Full NLP pipeline in a single pass: normalize → segment → NE → stopwords → POS → synonyms → romanization. In Python and WASM this is the primary way to access POS and NE metadata.

use kham_core::fts::FtsTokenizer;
use kham_core::soundex::SoundexAlgorithm;
use kham_core::synonym::SynonymMap;

// Default pipeline
let fts = FtsTokenizer::new();
let tokens = fts.segment_for_fts("นายกรัฐมนตรีกินข้าว");
for t in &tokens {
    println!("{:8} pos={:?} ne={:?} stop={}", t.text, t.pos, t.ne, t.is_stop);
}

// index_tokens: preserve positions, filter stopwords for phrase search
let indexed = fts.index_tokens("กินข้าวกับปลา");

// lexemes: flat Vec<String> of text + synonyms + trigrams (for tsvector)
let lexemes = fts.lexemes("กินข้าวกับปลา");

// Custom pipeline
let fts2 = FtsTokenizer::builder()
    .synonyms(SynonymMap::from_tsv("รถ\tรถยนต์\tยานพาหนะ\n"))
    .soundex(SoundexAlgorithm::Lk82)
    .build();

import kham

# FtsToken fields: text, position, kind, is_stop, roman,
#                  pos, ne, synonyms (list), trigrams (list), confidence (float)
for t in kham.segment_fts("นายกรัฐมนตรีกินข้าว"):
    print(f"{t.text:10} pos={t.pos!r:15} ne={t.ne!r} stop={t.is_stop}")

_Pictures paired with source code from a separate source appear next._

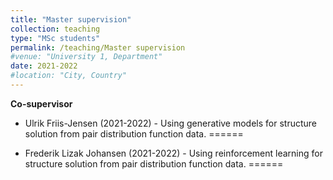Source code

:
 ```yaml
---
title: "Master supervision"
collection: teaching
type: "MSc students"
permalink: /teaching/Master supervision
#venue: "University 1, Department"
date: 2021-2022
#location: "City, Country"
---
```


**Co-supervisor**

* Ulrik Friis-Jensen (2021-2022) - Using generative models for structure solution from pair distribution function data. 
======

* Frederik Lizak Johansen (2021-2022) - Using reinforcement learning for structure solution from pair distribution function data.
======

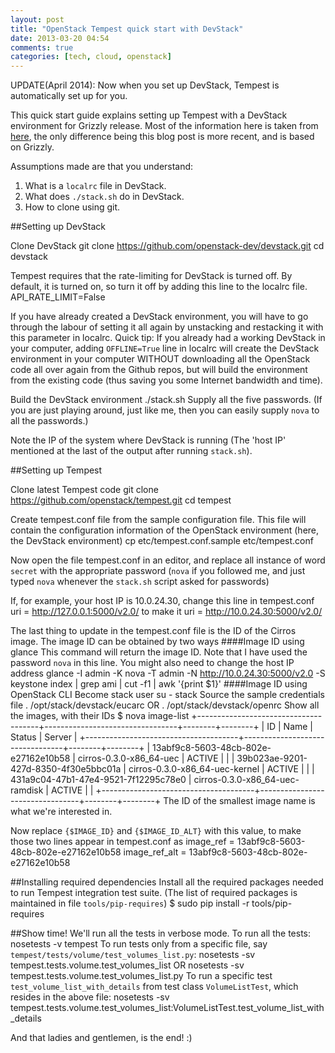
 ```yaml
---
layout: post
title: "OpenStack Tempest quick start with DevStack"
date: 2013-03-20 04:54
comments: true
categories: [tech, cloud, openstack]
---
```


UPDATE(April 2014): Now when you set up DevStack, Tempest is automatically set up for you.

This quick start guide explains setting up Tempest with a DevStack environment
for Grizzly release. Most of the information here is taken from
[here](http://www.joinfu.com/2012/03/testing-essex-rc1-with-devstack-and-tempest/), the only difference being this blog post is more recent, and is based on Grizzly.

<!--more-->

Assumptions made are that you understand:
1. What is a `localrc` file in DevStack.
2. What does `./stack.sh` do in DevStack.
3. How to clone using git.

##Setting up DevStack

Clone DevStack
    git clone https://github.com/openstack-dev/devstack.git
    cd devstack

Tempest requires that the rate-limiting for DevStack is turned off. By default, it is turned on, so turn it off by adding this line to the localrc file.
    API_RATE_LIMIT=False

If you have already created a DevStack environment, you will have to go through the labour of setting it all again by unstacking and restacking it with this parameter in localrc.
Quick tip: If you already had a working DevStack in your computer, adding `OFFLINE=True` line in localrc will create the DevStack environment in your computer WITHOUT
downloading all the OpenStack code all over again from the Github repos, but will build the environment from the existing code (thus saving you some Internet bandwidth and time).

Build the DevStack environment
    ./stack.sh
Supply all the five passwords. (If you are just playing around, just like me, then
you can easily supply `nova` to all the passwords.)


Note the IP of the system where DevStack is running (The 'host IP' mentioned at the last of the output after running `stack.sh`).

##Setting up Tempest

Clone latest Tempest code
    git clone https://github.com/openstack/tempest.git
    cd tempest

Create tempest.conf file from the sample configuration file. This file will contain the configuration information of the OpenStack environment (here, the DevStack
environment)
    cp etc/tempest.conf.sample etc/tempest.conf

Now open the file tempest.conf in an editor, and replace all instance of word `secret` with the appropriate password (`nova` if you followed me, and just typed `nova` whenever the
`stack.sh` script asked for passwords)

If, for example, your host IP is 10.0.24.30, change this line in tempest.conf 
    uri = http://127.0.0.1:5000/v2.0/
to make it
    uri = http://10.0.24.30:5000/v2.0/

The last thing to update in the tempest.conf file is the ID of the Cirros image. The image ID can be obtained by two ways
####Image ID using glance
This command will return the image ID. Note that I have used the password `nova` in this line. You might also need to change the host IP address
    glance -I admin -K nova -T admin -N http://10.0.24.30:5000/v2.0 -S keystone index | grep ami | cut -f1 | awk '{print $1}'
####Image ID using OpenStack CLI
Become stack user
    su - stack
Source the sample credentials file
    . /opt/stack/devstack/eucarc
OR
    . /opt/stack/devstack/openrc
Show all the images, with their IDs
    $ nova image-list
    +--------------------------------------+---------------------------------+--------+--------+
    | ID                                   | Name                            | Status | Server |
    +--------------------------------------+---------------------------------+--------+--------+
    | 13abf9c8-5603-48cb-802e-e27162e10b58 | cirros-0.3.0-x86_64-uec         | ACTIVE |        |
    | 39b023ae-9201-427d-8350-4f30e5bbc01a | cirros-0.3.0-x86_64-uec-kernel  | ACTIVE |        |
    | 431a9c04-47b1-47e4-9521-7f12295c78e0 | cirros-0.3.0-x86_64-uec-ramdisk | ACTIVE |        |
    +--------------------------------------+---------------------------------+--------+--------+
The ID of the smallest image name is what we're interested in.

Now replace `{$IMAGE_ID}` and `{$IMAGE_ID_ALT}` with this value, to make those two lines appear in tempest.conf as
    image_ref = 13abf9c8-5603-48cb-802e-e27162e10b58
    image_ref_alt = 13abf9c8-5603-48cb-802e-e27162e10b58

##Installing required dependencies
Install all the required packages needed to run Tempest integration test suite. (The list of required packages is maintained in file `tools/pip-requires`)
    $ sudo pip install -r tools/pip-requires 

##Show time!
We'll run all the tests in verbose mode. To run all the tests:
    nosetests -v tempest
To run tests only from a specific file, say `tempest/tests/volume/test_volumes_list.py`:
    nosetests -sv tempest.tests.volume.test_volumes_list
OR
    nosetests -sv tempest.tests.volume.test_volumes_list.py
To run a specific test `test_volume_list_with_details` from test class `VolumeListTest`, which resides in the above file:
        nosetests -sv tempest.tests.volume.test_volumes_list:VolumeListTest.test_volume_list_with_details
        

And that ladies and gentlemen, is the end! :)
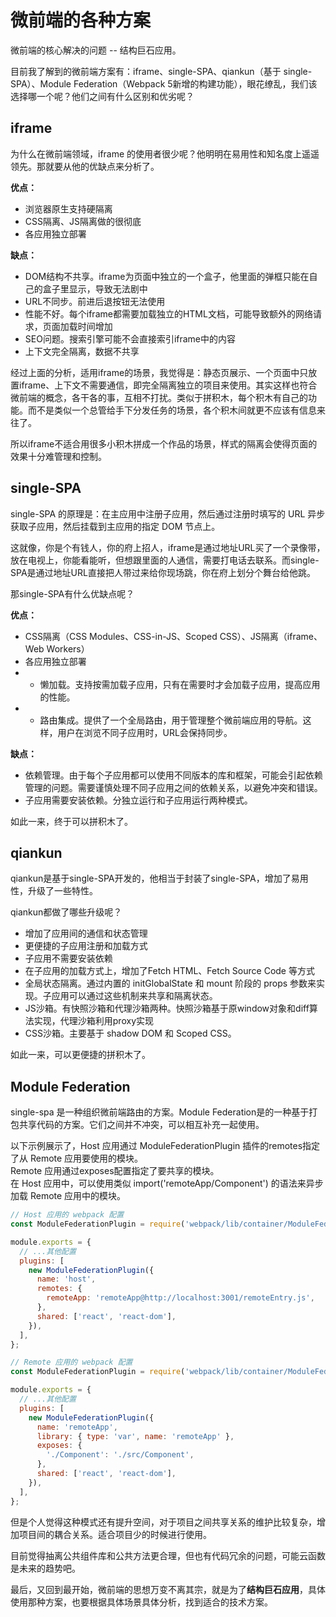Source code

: # 微前端的各种方案
微前端的核心解决的问题 -- 结构巨石应用。  

目前我了解到的微前端方案有：iframe、single-SPA、qiankun（基于 single-SPA）、Module Federation（Webpack 5新增的构建功能），眼花缭乱，我们该选择哪一个呢？他们之间有什么区别和优劣呢？  


## iframe
为什么在微前端领域，iframe 的使用者很少呢？他明明在易用性和知名度上遥遥领先。那就要从他的优缺点来分析了。  

**优点：** 
+ 浏览器原生支持硬隔离
+ CSS隔离、JS隔离做的很彻底
+ 各应用独立部署

**缺点：**  
+ DOM结构不共享。iframe为页面中独立的一个盒子，他里面的弹框只能在自己的盒子里显示，导致无法剧中
+ URL不同步。前进后退按钮无法使用
+ 性能不好。每个iframe都需要加载独立的HTML文档，可能导致额外的网络请求，页面加载时间增加
+ SEO问题。搜索引擎可能不会直接索引iframe中的内容
+ 上下文完全隔离，数据不共享

经过上面的分析，适用iframe的场景，我觉得是：静态页展示、一个页面中只放置iframe、上下文不需要通信，即完全隔离独立的项目来使用。其实这样也符合微前端的概念，各干各的事，互相不打扰。类似于拼积木，每个积木有自己的功能。而不是类似一个总管给手下分发任务的场景，各个积木间就更不应该有信息来往了。  

所以iframe不适合用很多小积木拼成一个作品的场景，样式的隔离会使得页面的效果十分难管理和控制。

## single-SPA
single-SPA 的原理是：在主应用中注册子应用，然后通过注册时填写的 URL 异步获取子应用，然后挂载到主应用的指定 DOM 节点上。  

这就像，你是个有钱人，你的府上招人，iframe是通过地址URL买了一个录像带，放在电视上，你能看能听，但想跟里面的人通信，需要打电话去联系。而single-SPA是通过地址URL直接把人带过来给你现场跳，你在府上划分个舞台给他跳。  

那single-SPA有什么优缺点呢？  

**优点：**  
+ CSS隔离（CSS Modules、CSS-in-JS、Scoped CSS）、JS隔离（iframe、Web Workers）
+ 各应用独立部署
+ * 懒加载。支持按需加载子应用，只有在需要时才会加载子应用，提高应用的性能。
+ * 路由集成。提供了一个全局路由，用于管理整个微前端应用的导航。这样，用户在浏览不同子应用时，URL会保持同步。

**缺点：**  
+ 依赖管理。由于每个子应用都可以使用不同版本的库和框架，可能会引起依赖管理的问题。需要谨慎处理不同子应用之间的依赖关系，以避免冲突和错误。
+ 子应用需要安装依赖。分独立运行和子应用运行两种模式。

如此一来，终于可以拼积木了。

## qiankun
qiankun是基于single-SPA开发的，他相当于封装了single-SPA，增加了易用性，升级了一些特性。  

qiankun都做了哪些升级呢？  
+ 增加了应用间的通信和状态管理
+ 更便捷的子应用注册和加载方式
+ 子应用不需要安装依赖
+ 在子应用的加载方式上，增加了Fetch HTML、Fetch Source Code 等方式
+ 全局状态隔离。通过内置的 initGlobalState 和 mount 阶段的 props 参数来实现。子应用可以通过这些机制来共享和隔离状态。
+ JS沙箱。有快照沙箱和代理沙箱两种。快照沙箱基于原window对象和diff算法实现，代理沙箱利用proxy实现
+ CSS沙箱。主要基于 shadow DOM 和 Scoped CSS。

如此一来，可以更便捷的拼积木了。


## Module Federation
single-spa 是一种组织微前端路由的方案。Module Federation是的一种基于打包共享代码的方案。它们之间并不冲突，可以相互补充一起使用。

以下示例展示了，Host 应用通过 ModuleFederationPlugin 插件的remotes指定了从 Remote 应用要使用的模块。  
Remote 应用通过exposes配置指定了要共享的模块。  
在 Host 应用中，可以使用类似 import('remoteApp/Component') 的语法来异步加载 Remote 应用中的模块。  

```javascript
// Host 应用的 webpack 配置
const ModuleFederationPlugin = require('webpack/lib/container/ModuleFederationPlugin');

module.exports = {
  // ...其他配置
  plugins: [
    new ModuleFederationPlugin({
      name: 'host',
      remotes: {
        remoteApp: 'remoteApp@http://localhost:3001/remoteEntry.js',
      },
      shared: ['react', 'react-dom'],
    }),
  ],
};

// Remote 应用的 webpack 配置
const ModuleFederationPlugin = require('webpack/lib/container/ModuleFederationPlugin');

module.exports = {
  // ...其他配置
  plugins: [
    new ModuleFederationPlugin({
      name: 'remoteApp',
      library: { type: 'var', name: 'remoteApp' },
      exposes: {
        './Component': './src/Component',
      },
      shared: ['react', 'react-dom'],
    }),
  ],
};
```
但是个人觉得这种模式还有提升空间，对于项目之间共享关系的维护比较复杂，增加项目间的耦合关系。适合项目少的时候进行使用。  

目前觉得抽离公共组件库和公共方法更合理，但也有代码冗余的问题，可能云函数是未来的趋势吧。


最后，又回到最开始，微前端的思想万变不离其宗，就是为了**结构巨石应用**，具体使用那种方案，也要根据具体场景具体分析，找到适合的技术方案。

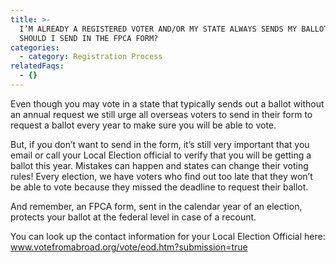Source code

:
 ```yaml
---
title: >-
  I’M ALREADY A REGISTERED VOTER AND/OR MY STATE ALWAYS SENDS MY BALLOT, WHY
  SHOULD I SEND IN THE FPCA FORM? 
categories:
  - category: Registration Process
relatedFaqs:
  - {}
---
```

Even though you may vote in a state that typically sends out a ballot without an annual request we still urge all overseas voters to send in their form to request a ballot every year to make sure you will be able to vote. 

But, if you don’t want to send in the form, it’s still very important that you email or call your Local Election official to verify that you will be getting a ballot this year. Mistakes can happen and states can change their voting rules! Every election, we have voters who find out too late that they won’t be able to vote because they missed the deadline to request their ballot.

And remember, an FPCA form, sent in the calendar year of an election, protects your ballot at the federal level in case of a recount.
 
You can look up the contact information for your Local Election Official here: www.votefromabroad.org/vote/eod.htm?submission=true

# POS tags: "Noun" | "Verb" | "Adj" | "Adv" | "Particle" | "ProperNoun"
#           "Pronoun" | "Numeral" | "Classifier" | "Conjunction"
#           "Auxiliary" | "Determiner" | "Preposition"  (None if OOV)
# NE tags:  "Person" | "Place" | "Org"  (None if not in gazetteer)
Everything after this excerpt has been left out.